Segment Start: Data extracts

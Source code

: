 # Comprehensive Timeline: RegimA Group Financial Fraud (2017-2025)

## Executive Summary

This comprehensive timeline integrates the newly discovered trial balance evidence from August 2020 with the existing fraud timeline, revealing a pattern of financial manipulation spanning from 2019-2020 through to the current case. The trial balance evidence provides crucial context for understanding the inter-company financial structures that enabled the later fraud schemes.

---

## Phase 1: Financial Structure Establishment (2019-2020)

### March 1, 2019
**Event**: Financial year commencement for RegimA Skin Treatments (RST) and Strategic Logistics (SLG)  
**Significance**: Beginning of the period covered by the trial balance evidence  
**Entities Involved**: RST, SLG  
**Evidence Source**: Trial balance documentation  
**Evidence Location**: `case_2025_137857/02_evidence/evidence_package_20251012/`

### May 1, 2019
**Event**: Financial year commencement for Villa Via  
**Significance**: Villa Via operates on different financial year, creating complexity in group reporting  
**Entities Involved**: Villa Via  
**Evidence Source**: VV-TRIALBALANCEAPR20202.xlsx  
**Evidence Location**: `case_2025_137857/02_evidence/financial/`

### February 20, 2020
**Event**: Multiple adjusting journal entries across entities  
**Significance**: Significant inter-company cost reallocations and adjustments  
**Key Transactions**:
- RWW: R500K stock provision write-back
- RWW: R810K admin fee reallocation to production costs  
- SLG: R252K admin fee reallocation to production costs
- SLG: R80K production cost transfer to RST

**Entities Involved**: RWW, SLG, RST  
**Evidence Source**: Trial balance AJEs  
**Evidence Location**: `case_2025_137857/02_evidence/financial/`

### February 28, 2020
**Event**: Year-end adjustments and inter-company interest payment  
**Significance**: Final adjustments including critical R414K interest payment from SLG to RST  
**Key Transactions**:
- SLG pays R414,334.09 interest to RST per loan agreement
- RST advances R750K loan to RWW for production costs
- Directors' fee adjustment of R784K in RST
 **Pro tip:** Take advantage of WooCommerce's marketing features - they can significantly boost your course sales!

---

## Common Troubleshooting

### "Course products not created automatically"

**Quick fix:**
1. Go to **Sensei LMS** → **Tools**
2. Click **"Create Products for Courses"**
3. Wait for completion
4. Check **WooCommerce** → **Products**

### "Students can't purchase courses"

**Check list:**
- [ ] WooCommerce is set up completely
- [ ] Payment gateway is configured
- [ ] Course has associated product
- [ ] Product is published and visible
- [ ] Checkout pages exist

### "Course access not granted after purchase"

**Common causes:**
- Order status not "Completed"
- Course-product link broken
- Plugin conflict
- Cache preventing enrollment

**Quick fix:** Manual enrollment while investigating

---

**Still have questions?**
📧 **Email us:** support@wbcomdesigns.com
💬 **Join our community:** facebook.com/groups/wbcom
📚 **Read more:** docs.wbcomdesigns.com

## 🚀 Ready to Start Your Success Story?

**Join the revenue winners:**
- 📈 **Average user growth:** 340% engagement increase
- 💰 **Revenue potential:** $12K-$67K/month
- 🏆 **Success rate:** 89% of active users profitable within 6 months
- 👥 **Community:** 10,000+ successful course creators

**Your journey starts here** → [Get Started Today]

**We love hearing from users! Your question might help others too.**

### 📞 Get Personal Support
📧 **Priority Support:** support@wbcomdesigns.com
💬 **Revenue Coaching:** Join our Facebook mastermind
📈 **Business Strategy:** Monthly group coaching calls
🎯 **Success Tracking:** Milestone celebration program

Segment End: Data extracts
Segment Start: Data extracts

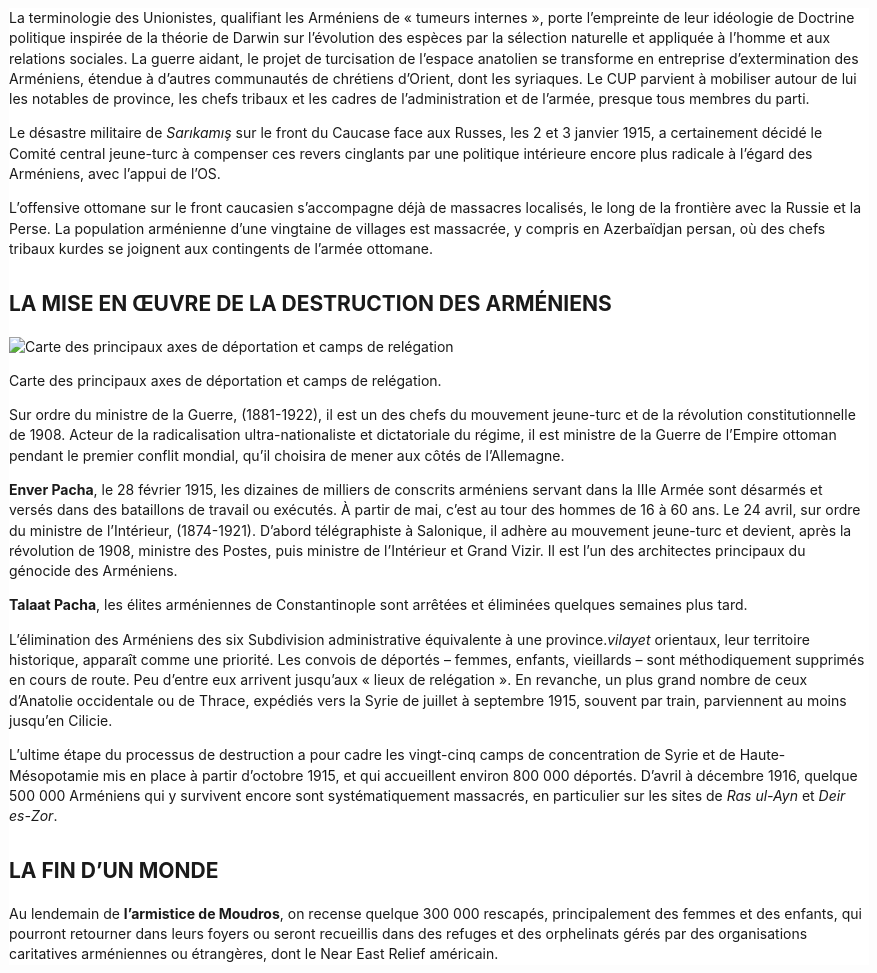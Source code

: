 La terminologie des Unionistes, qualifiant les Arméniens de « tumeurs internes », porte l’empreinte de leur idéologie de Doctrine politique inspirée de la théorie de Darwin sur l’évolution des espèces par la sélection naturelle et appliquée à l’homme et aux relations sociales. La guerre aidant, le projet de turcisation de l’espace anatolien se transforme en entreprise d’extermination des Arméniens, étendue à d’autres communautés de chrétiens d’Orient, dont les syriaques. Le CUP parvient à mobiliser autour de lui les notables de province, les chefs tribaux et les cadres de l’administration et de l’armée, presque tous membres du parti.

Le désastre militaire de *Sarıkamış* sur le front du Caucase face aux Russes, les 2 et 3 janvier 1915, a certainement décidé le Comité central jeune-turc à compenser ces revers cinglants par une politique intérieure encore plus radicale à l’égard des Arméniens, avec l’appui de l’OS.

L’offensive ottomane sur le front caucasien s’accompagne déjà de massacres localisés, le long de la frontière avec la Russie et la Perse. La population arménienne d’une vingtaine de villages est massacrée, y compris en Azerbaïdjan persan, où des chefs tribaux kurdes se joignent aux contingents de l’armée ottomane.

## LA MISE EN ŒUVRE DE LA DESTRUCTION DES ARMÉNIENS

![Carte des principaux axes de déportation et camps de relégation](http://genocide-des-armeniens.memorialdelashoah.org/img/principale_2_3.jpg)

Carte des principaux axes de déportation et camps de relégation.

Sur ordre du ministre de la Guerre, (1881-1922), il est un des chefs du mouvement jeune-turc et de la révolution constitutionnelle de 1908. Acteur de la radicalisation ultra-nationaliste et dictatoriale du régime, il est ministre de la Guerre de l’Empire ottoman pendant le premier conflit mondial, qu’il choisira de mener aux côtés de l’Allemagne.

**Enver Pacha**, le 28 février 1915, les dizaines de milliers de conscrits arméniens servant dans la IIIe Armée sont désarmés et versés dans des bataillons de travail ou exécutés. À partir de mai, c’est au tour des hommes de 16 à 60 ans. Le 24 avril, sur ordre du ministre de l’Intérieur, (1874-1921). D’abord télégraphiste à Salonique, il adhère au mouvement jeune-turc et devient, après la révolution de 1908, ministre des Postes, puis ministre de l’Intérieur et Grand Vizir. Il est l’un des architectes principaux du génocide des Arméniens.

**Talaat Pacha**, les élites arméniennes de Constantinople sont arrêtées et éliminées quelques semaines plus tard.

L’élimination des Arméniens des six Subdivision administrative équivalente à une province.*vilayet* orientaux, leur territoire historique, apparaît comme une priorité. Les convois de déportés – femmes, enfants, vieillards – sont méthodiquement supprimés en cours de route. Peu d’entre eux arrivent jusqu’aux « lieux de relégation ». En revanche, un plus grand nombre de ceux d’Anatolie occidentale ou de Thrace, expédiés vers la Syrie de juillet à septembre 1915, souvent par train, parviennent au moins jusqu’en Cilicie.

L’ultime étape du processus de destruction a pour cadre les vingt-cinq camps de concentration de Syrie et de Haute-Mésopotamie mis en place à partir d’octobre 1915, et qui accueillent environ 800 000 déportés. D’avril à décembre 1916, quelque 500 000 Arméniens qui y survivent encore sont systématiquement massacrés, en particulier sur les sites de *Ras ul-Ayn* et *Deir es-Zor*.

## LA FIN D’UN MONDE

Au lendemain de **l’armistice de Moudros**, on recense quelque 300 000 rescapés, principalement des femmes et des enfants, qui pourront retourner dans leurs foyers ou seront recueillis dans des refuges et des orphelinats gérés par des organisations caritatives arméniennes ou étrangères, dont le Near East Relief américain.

Segment End: Data extracts

_How to complete this task_
Start with the line above that contains "- Cache preventing enrollment" and stop after the line that contains "Milestone celebration program". Output those lines exactly, and only those.

_Written solution_
- Cache preventing enrollment

**Quick fix:** Manual enrollment while investigating

---

**Still have questions?**
📧 **Email us:** support@wbcomdesigns.com
💬 **Join our community:** facebook.com/groups/wbcom
📚 **Read more:** docs.wbcomdesigns.com

## 🚀 Ready to Start Your Success Story?

**Join the revenue winners:**
- 📈 **Average user growth:** 340% engagement increase
- 💰 **Revenue potential:** $12K-$67K/month
- 🏆 **Success rate:** 89% of active users profitable within 6 months
- 👥 **Community:** 10,000+ successful course creators

**Your journey starts here** → [Get Started Today]

**We love hearing from users! Your question might help others too.**

### 📞 Get Personal Support
📧 **Priority Support:** support@wbcomdesigns.com
💬 **Revenue Coaching:** Join our Facebook mastermind
📈 **Business Strategy:** Monthly group coaching calls
🎯 **Success Tracking:** Milestone celebration program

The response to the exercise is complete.